Directions:
From the entries that follow, extract each line holding the string "href".

Data excerpts:
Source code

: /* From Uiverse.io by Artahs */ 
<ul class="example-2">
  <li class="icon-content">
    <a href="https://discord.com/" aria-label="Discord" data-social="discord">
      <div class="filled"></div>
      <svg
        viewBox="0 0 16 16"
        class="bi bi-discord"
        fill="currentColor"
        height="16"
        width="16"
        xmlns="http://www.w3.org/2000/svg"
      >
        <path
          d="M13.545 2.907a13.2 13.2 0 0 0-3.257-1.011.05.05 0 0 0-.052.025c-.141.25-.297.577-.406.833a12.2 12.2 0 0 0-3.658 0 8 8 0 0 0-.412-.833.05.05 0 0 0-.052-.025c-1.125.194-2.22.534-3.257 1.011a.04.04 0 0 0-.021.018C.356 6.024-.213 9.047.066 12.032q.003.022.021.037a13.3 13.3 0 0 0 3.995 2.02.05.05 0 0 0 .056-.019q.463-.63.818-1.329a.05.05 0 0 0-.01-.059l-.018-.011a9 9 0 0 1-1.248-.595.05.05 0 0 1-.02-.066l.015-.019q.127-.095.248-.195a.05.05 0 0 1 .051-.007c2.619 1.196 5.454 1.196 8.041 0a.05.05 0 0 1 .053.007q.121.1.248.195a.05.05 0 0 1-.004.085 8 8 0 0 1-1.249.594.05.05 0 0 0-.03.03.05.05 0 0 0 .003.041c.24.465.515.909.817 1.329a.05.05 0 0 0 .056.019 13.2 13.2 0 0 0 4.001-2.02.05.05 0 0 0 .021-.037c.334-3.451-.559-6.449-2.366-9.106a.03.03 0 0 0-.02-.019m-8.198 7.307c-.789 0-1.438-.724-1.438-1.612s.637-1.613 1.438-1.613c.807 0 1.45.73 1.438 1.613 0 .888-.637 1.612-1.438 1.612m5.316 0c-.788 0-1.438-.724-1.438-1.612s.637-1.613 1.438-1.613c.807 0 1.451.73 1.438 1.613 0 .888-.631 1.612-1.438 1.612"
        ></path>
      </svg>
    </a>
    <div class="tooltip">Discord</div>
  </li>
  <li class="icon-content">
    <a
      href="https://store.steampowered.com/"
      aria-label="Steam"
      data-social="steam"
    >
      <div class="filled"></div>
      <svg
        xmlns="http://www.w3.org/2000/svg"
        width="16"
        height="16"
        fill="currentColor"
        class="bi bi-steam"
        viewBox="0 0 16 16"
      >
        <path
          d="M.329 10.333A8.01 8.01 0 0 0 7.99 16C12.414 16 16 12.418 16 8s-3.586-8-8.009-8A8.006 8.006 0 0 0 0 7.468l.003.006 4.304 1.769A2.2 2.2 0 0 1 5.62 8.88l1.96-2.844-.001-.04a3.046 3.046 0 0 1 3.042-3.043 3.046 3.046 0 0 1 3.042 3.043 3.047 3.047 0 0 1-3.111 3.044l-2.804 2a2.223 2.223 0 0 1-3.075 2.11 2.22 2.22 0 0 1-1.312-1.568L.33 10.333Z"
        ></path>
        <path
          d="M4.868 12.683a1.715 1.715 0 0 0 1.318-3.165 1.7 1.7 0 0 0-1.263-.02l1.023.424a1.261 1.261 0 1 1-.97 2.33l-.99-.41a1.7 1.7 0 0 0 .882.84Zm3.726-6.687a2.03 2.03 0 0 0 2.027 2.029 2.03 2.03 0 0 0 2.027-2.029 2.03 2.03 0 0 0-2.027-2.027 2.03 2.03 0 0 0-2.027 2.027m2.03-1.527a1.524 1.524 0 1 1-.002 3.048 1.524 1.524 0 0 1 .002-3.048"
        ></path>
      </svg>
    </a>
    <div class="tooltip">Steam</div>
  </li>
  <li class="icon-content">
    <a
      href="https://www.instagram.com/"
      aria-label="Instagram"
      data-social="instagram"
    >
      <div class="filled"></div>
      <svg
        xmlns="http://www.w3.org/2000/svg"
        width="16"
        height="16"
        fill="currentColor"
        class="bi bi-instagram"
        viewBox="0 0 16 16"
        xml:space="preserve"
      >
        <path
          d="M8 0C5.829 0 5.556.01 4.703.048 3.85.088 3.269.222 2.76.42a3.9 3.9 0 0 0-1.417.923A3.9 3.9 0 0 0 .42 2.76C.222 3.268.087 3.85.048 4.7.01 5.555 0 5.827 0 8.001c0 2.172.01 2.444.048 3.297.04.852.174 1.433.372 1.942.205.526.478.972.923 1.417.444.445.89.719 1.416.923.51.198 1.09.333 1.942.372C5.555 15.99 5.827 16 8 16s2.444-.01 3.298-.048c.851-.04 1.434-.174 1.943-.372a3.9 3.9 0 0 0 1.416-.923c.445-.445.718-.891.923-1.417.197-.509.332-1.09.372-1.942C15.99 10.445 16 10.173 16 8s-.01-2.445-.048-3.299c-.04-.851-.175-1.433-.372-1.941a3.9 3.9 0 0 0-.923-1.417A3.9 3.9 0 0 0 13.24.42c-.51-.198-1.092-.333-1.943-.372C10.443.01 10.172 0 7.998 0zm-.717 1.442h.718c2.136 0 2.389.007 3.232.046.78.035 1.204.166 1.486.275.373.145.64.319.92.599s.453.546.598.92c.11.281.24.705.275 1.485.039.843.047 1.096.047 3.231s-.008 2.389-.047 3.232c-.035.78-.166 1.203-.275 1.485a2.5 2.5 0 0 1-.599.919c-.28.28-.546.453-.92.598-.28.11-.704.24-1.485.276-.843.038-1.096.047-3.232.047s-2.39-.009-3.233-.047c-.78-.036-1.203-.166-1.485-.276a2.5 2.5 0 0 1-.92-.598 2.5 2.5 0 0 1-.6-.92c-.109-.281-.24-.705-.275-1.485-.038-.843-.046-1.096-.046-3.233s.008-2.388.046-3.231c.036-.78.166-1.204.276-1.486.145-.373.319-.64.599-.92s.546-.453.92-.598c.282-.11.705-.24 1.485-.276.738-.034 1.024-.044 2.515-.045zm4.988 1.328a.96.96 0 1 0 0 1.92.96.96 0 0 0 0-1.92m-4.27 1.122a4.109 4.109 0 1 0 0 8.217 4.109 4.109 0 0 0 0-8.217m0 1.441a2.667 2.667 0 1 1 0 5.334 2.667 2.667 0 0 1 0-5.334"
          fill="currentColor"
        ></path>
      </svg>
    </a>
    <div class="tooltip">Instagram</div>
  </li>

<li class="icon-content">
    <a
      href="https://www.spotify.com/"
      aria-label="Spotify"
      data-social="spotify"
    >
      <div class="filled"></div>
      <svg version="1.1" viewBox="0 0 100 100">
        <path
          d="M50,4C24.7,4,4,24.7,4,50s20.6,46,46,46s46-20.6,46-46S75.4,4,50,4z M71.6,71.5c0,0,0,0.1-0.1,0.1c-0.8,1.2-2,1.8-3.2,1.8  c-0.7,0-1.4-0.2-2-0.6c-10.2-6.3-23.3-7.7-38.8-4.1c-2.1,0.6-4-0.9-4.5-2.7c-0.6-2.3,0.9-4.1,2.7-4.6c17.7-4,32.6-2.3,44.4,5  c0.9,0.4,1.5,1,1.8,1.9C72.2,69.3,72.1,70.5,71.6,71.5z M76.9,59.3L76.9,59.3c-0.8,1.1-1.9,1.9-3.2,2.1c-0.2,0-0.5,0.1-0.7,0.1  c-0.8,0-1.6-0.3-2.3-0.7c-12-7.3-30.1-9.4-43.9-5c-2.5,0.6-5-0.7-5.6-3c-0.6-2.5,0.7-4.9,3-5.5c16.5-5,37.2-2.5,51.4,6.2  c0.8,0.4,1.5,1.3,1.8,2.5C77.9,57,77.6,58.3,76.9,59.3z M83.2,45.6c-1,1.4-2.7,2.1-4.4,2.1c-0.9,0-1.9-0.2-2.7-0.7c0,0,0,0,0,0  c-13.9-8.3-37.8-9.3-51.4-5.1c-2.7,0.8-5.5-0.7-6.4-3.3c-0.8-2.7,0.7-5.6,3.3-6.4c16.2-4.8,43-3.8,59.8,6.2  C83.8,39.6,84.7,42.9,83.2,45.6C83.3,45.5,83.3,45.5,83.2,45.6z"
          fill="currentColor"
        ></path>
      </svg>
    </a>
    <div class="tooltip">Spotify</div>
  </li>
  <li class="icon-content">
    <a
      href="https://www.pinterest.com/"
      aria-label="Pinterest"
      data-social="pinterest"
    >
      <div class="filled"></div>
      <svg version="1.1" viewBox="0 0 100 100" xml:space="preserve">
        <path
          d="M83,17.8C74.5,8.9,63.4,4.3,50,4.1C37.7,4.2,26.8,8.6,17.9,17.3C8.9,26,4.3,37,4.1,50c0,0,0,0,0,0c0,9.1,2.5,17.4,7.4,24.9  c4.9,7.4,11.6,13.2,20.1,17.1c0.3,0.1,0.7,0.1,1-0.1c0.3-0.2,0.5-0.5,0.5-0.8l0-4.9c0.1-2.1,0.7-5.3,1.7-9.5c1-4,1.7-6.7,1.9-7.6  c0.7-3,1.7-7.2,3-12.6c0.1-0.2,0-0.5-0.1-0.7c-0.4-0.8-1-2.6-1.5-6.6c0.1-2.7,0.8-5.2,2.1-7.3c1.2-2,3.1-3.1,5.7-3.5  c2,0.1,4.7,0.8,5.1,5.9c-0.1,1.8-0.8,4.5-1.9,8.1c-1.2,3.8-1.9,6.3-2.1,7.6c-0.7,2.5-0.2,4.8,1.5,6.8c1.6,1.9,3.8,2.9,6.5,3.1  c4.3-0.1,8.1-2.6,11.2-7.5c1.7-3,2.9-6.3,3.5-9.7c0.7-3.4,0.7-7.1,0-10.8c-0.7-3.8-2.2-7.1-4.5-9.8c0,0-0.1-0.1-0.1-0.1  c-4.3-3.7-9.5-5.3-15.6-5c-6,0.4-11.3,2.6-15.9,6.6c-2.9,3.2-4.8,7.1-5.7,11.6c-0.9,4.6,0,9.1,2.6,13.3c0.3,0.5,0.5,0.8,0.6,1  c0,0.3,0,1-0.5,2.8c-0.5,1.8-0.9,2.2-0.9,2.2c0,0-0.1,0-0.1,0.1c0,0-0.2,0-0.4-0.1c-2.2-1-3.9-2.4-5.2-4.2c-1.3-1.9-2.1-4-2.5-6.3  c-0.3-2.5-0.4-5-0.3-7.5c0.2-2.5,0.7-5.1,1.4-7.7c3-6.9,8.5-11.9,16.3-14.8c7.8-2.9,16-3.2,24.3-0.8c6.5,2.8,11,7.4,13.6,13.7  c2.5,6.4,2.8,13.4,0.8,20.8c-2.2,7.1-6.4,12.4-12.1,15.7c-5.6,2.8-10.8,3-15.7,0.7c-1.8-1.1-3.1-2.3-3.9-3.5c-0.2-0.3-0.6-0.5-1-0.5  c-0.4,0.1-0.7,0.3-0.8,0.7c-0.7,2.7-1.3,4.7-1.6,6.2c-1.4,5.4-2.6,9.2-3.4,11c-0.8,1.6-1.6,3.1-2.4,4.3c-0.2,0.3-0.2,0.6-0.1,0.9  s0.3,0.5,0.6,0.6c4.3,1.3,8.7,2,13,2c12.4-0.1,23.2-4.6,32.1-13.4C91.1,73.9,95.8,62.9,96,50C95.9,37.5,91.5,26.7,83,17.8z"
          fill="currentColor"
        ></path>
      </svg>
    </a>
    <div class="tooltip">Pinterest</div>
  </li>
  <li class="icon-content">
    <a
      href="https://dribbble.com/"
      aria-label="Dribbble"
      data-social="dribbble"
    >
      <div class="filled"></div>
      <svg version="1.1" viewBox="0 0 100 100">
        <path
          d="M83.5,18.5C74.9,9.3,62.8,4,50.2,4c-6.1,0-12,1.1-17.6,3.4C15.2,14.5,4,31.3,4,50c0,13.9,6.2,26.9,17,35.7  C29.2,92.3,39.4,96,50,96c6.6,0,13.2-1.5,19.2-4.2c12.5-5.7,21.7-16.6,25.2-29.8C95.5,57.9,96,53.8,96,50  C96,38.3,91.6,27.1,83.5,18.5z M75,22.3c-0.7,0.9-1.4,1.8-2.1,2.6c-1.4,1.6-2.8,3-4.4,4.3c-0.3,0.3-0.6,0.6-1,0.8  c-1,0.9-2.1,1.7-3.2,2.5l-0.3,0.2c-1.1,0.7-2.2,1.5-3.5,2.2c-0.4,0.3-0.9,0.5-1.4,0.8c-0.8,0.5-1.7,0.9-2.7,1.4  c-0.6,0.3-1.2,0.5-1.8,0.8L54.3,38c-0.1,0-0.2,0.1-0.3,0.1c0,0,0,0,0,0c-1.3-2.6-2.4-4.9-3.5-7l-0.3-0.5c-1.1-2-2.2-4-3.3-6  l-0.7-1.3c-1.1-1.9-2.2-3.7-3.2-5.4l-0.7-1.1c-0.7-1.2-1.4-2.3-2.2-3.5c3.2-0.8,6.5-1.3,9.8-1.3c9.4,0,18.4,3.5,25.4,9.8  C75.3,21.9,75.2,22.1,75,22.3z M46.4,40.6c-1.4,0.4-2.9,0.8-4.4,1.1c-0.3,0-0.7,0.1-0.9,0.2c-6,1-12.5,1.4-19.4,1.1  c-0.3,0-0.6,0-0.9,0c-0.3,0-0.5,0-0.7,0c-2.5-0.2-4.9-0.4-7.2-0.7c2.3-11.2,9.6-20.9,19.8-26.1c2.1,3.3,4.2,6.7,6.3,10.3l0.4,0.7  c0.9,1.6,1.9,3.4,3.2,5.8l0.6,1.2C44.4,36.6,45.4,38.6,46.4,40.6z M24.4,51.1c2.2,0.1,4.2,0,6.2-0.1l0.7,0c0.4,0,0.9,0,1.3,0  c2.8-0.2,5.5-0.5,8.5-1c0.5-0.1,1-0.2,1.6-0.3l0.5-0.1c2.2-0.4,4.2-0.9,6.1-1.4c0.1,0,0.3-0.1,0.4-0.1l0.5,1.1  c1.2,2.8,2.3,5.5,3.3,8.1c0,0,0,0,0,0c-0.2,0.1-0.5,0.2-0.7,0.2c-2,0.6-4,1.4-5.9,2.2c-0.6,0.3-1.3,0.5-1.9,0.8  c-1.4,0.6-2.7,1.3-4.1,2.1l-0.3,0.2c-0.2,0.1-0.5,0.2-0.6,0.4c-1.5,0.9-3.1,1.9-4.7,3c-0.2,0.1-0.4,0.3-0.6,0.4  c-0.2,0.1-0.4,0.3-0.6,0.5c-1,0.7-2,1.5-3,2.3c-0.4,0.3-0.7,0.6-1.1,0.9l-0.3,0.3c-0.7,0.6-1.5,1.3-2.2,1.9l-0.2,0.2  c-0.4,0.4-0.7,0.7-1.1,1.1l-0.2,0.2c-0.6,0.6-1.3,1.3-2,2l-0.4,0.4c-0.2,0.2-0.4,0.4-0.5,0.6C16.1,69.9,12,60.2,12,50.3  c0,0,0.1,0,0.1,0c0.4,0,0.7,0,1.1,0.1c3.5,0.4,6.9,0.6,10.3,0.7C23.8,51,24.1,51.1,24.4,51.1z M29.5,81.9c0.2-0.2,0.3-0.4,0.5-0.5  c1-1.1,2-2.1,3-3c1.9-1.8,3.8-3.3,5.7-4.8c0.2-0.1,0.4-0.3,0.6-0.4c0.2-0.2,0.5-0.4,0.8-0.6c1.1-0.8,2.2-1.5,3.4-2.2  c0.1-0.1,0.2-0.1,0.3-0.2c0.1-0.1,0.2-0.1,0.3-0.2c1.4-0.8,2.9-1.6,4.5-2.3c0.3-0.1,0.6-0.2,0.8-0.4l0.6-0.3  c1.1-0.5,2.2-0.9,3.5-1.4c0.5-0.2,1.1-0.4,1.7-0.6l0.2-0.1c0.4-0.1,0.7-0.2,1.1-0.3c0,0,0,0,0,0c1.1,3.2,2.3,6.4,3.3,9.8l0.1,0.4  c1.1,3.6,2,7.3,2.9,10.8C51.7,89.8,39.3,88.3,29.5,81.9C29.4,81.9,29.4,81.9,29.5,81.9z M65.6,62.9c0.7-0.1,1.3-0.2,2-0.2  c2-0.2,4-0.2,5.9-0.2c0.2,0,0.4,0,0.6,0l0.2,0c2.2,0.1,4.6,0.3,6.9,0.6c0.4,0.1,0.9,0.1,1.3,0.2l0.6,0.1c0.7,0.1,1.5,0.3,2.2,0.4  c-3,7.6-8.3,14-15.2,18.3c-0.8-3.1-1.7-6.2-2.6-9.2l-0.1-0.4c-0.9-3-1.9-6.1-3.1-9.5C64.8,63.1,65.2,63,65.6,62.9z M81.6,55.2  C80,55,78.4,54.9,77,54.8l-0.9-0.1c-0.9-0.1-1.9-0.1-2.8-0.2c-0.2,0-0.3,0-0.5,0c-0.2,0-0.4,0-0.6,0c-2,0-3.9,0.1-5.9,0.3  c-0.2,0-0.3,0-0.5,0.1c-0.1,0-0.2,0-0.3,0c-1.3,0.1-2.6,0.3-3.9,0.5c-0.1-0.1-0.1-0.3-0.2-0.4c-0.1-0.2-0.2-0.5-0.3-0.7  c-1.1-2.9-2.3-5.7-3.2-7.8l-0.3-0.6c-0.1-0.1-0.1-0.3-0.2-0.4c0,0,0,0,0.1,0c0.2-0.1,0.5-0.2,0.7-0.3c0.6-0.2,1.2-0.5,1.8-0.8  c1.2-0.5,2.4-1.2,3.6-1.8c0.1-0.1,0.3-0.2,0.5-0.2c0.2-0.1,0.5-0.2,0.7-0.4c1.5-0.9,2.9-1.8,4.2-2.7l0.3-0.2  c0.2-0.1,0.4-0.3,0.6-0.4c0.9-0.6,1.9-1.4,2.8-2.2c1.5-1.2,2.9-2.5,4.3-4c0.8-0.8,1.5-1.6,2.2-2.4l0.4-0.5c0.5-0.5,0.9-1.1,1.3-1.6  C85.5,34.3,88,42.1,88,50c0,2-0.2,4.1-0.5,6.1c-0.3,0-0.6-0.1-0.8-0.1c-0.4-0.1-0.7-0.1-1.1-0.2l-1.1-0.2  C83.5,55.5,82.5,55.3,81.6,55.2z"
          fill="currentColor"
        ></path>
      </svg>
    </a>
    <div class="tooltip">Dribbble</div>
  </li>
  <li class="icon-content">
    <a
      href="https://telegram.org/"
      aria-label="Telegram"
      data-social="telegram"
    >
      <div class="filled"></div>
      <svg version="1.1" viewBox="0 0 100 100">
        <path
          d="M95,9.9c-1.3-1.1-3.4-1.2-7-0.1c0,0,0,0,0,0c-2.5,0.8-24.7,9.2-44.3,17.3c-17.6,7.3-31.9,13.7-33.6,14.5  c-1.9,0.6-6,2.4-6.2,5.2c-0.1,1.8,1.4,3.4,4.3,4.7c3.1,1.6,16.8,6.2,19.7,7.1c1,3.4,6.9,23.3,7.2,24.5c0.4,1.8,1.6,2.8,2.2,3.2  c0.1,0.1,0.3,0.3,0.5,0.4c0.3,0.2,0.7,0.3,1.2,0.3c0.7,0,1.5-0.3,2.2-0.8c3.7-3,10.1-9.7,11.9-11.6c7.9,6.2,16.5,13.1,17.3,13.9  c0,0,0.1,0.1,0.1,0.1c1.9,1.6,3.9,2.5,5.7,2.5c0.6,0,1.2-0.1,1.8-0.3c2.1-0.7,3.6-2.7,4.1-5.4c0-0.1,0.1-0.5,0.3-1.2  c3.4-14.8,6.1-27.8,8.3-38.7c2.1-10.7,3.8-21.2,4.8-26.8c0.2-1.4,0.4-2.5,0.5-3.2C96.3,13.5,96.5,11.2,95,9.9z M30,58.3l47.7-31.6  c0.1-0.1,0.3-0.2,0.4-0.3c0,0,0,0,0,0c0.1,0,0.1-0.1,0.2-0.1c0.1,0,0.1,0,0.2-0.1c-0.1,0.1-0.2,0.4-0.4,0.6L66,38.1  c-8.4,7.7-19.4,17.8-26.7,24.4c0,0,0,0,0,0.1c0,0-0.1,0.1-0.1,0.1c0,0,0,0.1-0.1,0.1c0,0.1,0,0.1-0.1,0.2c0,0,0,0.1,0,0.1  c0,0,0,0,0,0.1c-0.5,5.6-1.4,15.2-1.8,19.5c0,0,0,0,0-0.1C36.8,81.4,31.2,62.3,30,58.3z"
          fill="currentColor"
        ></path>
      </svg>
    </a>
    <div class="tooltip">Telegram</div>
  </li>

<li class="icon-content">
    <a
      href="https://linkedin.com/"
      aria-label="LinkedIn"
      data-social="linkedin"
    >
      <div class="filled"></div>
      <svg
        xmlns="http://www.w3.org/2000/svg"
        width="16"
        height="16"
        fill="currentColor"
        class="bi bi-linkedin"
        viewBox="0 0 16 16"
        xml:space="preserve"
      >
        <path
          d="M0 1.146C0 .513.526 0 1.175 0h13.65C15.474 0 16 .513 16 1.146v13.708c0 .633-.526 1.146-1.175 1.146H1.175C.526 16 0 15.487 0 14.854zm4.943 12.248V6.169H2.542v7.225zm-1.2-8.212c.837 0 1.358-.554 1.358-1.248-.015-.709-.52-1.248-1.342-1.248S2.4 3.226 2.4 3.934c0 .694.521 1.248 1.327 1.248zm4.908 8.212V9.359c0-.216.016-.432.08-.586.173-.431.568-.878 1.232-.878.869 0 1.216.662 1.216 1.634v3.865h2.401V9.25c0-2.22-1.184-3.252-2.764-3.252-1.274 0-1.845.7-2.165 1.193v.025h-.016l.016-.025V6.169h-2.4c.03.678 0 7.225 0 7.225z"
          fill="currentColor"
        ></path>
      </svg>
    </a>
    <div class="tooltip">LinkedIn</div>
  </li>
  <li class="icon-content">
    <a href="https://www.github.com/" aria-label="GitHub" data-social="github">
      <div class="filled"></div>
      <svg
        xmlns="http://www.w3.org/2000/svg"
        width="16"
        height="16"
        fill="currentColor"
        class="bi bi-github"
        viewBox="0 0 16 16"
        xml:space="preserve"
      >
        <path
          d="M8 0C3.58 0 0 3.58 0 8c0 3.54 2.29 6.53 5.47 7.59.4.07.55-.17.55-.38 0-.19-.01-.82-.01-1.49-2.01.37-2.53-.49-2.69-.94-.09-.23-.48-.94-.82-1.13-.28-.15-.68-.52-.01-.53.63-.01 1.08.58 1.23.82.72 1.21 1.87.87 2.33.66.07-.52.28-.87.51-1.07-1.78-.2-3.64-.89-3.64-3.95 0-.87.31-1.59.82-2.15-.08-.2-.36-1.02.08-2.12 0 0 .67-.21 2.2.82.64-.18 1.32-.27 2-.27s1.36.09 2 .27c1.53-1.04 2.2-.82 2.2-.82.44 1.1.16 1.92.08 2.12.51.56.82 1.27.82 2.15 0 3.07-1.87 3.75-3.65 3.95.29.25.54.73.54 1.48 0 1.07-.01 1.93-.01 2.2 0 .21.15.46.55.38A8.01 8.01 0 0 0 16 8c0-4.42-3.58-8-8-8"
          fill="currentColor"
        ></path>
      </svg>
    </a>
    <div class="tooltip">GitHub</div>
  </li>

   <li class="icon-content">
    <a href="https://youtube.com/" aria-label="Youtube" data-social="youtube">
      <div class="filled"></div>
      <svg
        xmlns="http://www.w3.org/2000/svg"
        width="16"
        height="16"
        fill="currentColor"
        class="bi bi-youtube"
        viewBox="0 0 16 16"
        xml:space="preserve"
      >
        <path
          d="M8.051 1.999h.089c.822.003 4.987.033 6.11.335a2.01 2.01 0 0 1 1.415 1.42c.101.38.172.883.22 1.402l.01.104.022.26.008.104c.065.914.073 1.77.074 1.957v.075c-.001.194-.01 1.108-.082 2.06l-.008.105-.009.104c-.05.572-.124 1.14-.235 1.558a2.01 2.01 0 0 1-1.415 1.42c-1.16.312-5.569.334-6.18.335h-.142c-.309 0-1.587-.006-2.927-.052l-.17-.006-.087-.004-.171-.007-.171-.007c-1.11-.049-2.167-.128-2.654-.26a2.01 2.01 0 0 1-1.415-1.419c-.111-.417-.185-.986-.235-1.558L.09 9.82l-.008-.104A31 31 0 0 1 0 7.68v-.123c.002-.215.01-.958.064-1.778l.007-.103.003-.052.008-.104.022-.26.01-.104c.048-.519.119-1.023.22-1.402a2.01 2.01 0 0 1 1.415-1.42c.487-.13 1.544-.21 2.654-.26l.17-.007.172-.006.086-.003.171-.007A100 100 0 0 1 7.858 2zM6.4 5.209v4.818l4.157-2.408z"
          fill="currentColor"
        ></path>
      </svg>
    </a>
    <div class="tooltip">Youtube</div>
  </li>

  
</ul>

Task output:
    <a href="https://discord.com/" aria-label="Discord" data-social="discord">
      href="https://store.steampowered.com/"
      href="https://www.instagram.com/"
      href="https://www.spotify.com/"
      href="https://www.pinterest.com/"
      href="https://dribbble.com/"
      href="https://telegram.org/"
      href="https://linkedin.com/"
    <a href="https://www.github.com/" aria-label="GitHub" data-social="github">
    <a href="https://youtube.com/" aria-label="Youtube" data-social="youtube">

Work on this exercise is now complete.